-- Provided records follows --

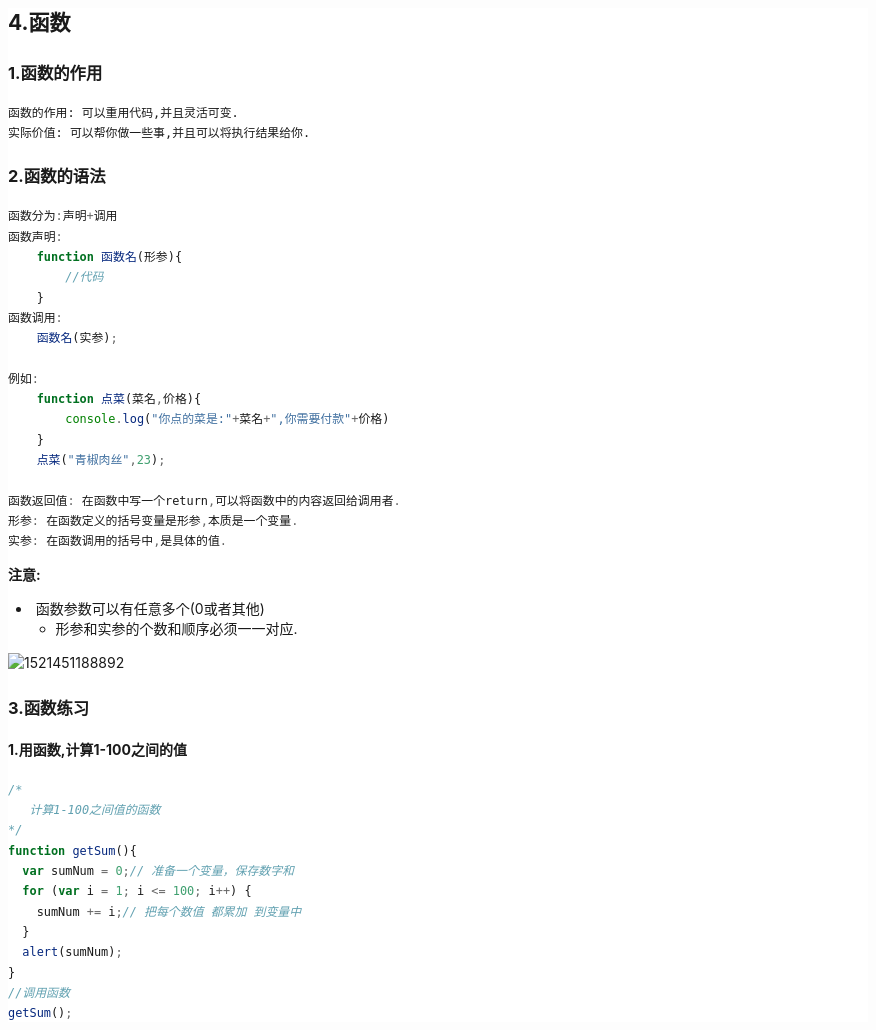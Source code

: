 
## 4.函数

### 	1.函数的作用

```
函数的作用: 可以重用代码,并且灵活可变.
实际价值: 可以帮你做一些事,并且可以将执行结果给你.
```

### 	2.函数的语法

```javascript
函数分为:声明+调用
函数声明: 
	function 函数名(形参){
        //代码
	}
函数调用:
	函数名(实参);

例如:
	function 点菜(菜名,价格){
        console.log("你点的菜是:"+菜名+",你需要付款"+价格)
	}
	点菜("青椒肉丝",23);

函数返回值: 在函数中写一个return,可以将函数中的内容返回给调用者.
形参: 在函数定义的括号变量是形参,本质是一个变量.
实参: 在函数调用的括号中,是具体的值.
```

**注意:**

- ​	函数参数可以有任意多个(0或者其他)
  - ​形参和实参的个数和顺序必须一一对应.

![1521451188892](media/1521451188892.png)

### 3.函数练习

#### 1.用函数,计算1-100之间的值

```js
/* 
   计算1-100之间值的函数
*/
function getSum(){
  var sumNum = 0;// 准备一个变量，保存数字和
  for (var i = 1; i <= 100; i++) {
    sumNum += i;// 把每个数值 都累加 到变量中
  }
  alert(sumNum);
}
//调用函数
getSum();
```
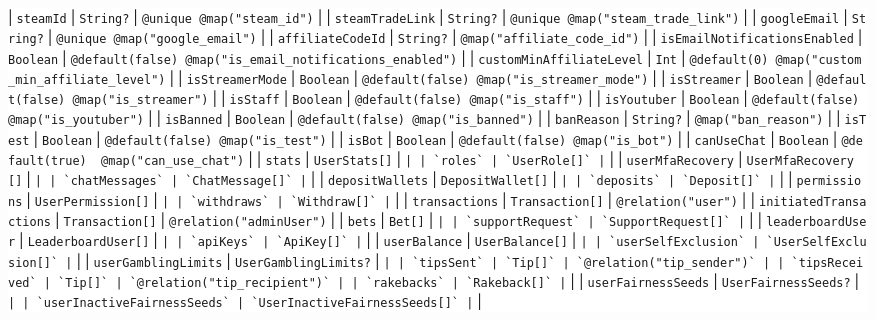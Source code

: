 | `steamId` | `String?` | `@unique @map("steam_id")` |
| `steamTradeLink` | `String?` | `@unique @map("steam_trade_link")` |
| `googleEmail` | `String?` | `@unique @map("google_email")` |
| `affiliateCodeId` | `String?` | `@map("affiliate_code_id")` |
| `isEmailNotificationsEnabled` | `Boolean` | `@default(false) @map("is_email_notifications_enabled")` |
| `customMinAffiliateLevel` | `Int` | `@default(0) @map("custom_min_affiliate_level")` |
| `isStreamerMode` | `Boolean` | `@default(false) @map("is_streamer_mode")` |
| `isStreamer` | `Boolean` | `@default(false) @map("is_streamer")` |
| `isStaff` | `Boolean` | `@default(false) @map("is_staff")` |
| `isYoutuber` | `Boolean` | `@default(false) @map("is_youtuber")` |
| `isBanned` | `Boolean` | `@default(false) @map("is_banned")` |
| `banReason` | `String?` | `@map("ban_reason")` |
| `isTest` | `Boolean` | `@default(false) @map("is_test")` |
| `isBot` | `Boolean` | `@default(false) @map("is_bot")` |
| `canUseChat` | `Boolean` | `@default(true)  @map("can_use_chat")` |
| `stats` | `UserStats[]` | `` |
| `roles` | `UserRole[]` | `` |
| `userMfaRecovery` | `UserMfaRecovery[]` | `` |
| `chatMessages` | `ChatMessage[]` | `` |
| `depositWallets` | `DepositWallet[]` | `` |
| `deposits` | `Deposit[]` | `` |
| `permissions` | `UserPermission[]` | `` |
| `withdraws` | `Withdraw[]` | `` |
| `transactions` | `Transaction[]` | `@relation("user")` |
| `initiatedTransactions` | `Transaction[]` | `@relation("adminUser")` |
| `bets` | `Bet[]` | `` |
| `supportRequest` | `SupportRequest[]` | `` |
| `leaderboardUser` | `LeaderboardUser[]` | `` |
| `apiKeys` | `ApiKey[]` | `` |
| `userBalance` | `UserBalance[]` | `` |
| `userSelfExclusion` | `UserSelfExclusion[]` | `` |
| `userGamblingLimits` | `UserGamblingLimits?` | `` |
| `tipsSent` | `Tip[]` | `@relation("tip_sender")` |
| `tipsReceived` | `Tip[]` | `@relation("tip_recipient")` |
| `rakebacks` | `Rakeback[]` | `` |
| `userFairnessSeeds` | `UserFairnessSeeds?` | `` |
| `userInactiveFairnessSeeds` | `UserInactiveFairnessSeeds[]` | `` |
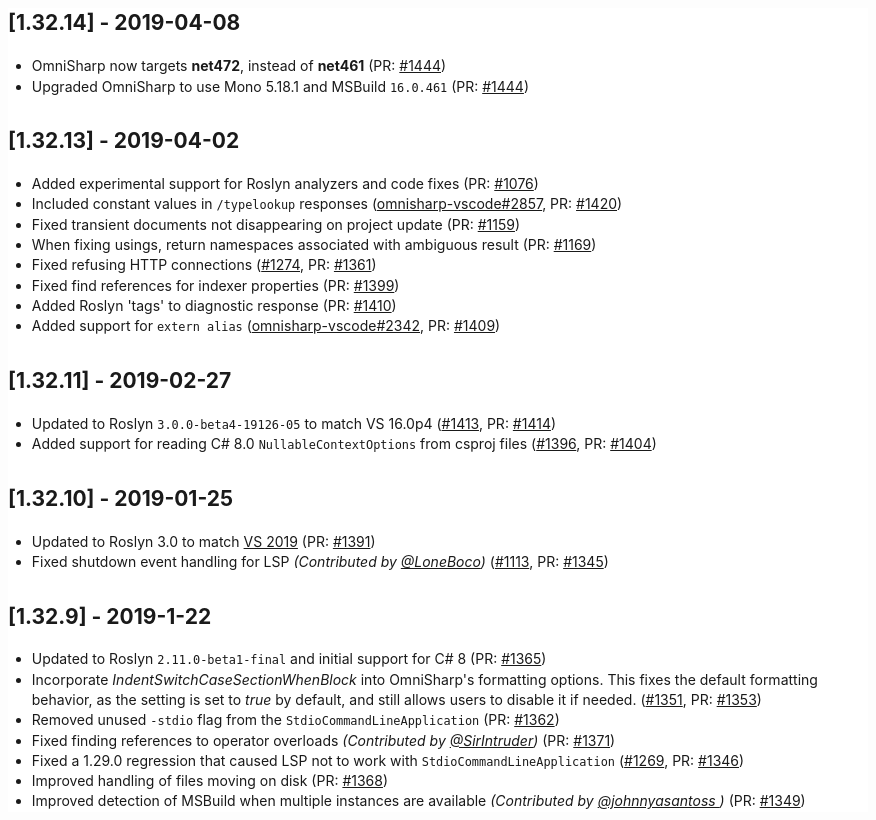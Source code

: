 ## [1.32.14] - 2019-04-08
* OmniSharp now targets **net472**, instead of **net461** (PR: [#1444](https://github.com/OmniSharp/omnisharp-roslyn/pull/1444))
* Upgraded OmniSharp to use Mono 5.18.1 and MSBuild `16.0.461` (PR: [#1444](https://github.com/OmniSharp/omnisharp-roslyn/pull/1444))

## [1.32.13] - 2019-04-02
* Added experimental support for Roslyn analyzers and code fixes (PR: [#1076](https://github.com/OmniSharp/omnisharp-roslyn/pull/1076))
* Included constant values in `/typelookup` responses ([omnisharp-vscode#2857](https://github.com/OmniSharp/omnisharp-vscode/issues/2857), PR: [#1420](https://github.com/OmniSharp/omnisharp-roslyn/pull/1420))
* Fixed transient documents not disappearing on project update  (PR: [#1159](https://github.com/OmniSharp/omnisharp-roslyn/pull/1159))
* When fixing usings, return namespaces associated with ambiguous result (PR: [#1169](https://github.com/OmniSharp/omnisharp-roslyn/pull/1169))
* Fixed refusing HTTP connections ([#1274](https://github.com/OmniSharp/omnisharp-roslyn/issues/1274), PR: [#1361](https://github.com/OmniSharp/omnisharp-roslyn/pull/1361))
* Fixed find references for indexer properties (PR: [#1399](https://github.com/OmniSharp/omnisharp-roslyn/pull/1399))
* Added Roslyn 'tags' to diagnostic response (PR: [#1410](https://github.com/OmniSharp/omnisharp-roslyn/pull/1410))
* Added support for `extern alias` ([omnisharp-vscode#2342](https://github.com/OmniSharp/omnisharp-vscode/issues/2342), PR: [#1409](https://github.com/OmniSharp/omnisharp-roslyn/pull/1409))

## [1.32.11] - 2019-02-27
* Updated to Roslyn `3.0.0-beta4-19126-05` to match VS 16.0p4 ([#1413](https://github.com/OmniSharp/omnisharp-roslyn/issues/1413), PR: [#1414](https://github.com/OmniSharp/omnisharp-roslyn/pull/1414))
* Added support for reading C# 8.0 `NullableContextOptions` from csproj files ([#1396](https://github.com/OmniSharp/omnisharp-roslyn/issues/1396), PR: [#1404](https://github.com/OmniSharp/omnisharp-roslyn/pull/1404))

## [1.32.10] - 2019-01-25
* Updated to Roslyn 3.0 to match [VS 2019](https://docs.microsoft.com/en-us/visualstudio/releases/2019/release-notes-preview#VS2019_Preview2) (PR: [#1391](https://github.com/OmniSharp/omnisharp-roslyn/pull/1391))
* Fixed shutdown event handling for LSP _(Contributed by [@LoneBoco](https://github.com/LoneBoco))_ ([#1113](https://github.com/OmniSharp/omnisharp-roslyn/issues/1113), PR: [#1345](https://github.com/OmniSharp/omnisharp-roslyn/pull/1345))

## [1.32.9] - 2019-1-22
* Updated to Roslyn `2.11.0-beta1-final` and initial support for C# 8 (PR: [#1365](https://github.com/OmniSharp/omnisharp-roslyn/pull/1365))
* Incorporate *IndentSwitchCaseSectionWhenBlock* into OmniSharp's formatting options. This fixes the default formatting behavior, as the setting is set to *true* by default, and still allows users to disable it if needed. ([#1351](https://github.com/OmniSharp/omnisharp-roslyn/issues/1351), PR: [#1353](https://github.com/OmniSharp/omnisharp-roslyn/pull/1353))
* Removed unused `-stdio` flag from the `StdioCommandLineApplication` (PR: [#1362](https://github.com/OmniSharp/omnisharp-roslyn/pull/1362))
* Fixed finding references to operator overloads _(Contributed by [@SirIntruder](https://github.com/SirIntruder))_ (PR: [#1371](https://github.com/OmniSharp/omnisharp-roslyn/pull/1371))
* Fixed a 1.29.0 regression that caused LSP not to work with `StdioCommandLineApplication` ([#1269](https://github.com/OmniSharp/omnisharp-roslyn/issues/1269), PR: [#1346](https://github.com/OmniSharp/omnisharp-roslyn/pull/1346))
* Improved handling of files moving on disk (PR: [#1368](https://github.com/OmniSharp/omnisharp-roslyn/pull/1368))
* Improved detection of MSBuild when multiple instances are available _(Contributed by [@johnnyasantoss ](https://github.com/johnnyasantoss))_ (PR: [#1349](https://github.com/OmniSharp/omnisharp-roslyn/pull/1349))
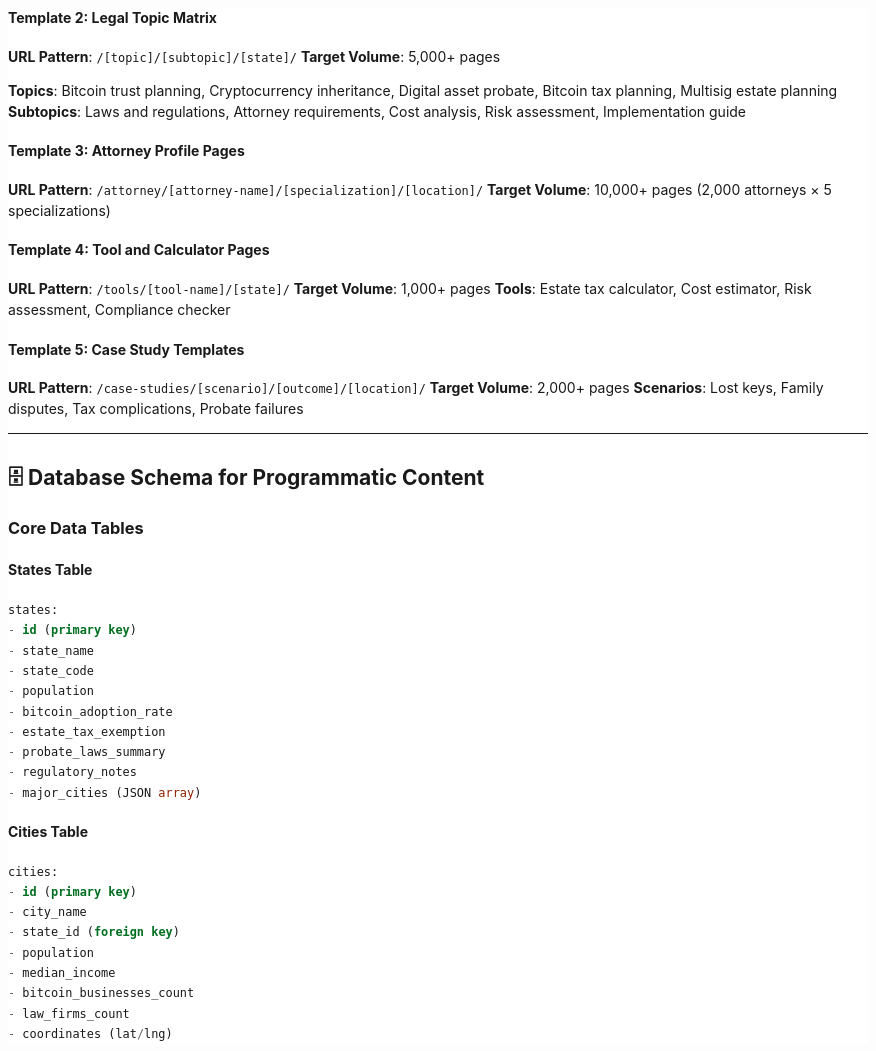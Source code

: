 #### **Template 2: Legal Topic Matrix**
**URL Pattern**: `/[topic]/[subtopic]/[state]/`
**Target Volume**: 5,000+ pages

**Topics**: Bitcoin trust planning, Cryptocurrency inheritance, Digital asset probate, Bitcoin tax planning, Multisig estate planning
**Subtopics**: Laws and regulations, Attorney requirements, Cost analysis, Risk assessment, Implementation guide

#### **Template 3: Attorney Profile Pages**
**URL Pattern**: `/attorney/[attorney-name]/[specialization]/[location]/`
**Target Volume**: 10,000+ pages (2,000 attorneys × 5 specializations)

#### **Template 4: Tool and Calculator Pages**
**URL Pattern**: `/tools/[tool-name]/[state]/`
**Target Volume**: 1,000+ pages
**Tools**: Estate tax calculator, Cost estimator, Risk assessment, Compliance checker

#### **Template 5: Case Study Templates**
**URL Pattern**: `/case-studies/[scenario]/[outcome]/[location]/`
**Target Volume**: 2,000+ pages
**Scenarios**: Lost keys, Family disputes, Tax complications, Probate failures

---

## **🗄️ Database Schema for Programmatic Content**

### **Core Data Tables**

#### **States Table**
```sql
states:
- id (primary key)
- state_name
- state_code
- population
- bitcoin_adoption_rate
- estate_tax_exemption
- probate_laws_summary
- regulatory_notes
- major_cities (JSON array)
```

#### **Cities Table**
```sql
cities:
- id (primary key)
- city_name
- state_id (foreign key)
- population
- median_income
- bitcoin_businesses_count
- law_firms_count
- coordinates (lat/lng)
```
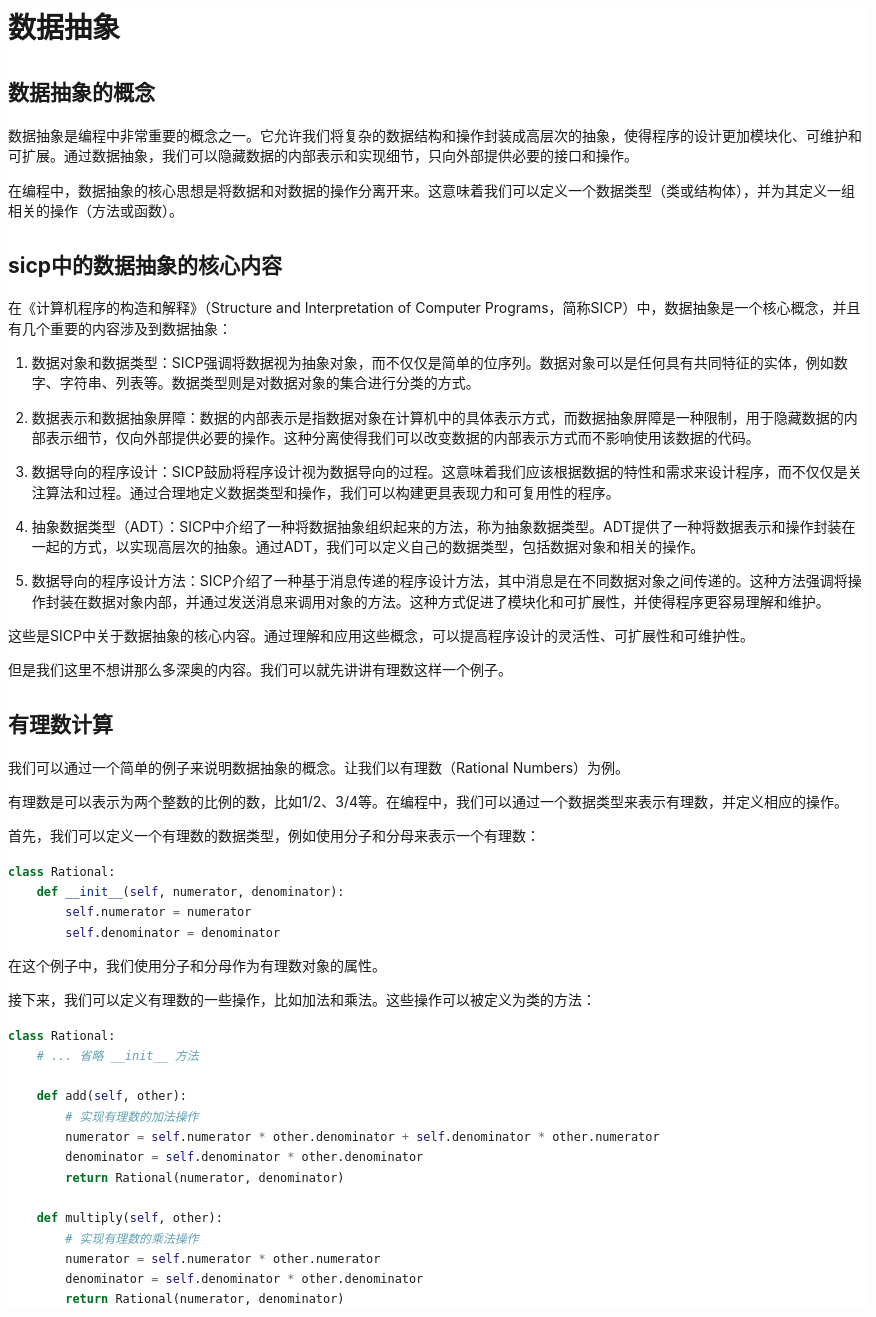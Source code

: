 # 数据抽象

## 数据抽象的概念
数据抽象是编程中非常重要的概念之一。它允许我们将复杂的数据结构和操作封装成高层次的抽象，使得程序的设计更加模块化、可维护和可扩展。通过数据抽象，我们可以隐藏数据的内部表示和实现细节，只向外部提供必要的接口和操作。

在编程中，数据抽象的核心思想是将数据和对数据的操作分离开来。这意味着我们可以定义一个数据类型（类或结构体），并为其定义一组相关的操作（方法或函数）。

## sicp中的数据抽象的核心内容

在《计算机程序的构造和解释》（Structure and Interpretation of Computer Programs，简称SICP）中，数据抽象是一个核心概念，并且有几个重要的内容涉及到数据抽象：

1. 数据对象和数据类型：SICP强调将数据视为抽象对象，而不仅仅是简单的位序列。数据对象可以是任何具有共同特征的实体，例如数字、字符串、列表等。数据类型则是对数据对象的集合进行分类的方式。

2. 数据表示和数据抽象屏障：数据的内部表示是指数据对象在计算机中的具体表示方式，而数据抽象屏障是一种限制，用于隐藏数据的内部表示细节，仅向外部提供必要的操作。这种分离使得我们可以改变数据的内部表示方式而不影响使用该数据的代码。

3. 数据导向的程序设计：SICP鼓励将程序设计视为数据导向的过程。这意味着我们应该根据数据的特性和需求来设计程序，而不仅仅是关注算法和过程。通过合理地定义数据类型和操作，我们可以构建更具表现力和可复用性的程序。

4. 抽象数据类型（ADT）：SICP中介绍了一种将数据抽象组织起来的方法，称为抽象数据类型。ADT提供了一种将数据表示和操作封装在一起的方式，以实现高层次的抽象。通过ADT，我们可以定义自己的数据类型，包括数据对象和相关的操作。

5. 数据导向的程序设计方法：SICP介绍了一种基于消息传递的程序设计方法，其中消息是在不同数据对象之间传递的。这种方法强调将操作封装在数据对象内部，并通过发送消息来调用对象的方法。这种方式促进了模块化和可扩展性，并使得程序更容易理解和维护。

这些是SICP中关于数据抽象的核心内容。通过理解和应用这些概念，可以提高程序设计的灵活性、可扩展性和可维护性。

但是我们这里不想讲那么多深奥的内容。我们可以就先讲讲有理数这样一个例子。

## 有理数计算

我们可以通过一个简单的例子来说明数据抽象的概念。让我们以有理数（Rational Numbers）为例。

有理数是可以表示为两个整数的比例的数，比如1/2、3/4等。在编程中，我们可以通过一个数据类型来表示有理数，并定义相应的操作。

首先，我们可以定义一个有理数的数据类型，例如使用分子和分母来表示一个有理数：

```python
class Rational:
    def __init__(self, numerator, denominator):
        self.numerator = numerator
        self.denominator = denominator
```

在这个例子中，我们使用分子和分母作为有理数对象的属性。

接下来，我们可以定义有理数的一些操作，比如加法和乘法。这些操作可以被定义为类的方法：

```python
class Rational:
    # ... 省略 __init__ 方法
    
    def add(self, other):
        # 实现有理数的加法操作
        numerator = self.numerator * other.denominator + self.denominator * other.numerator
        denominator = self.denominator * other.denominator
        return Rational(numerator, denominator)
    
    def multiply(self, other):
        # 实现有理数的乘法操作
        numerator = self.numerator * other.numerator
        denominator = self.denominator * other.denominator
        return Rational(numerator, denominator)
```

-- Provided records concluded --

Work to complete.
Tally every line in the listing above that contains "relation", then state only the total.

Exercise result.
4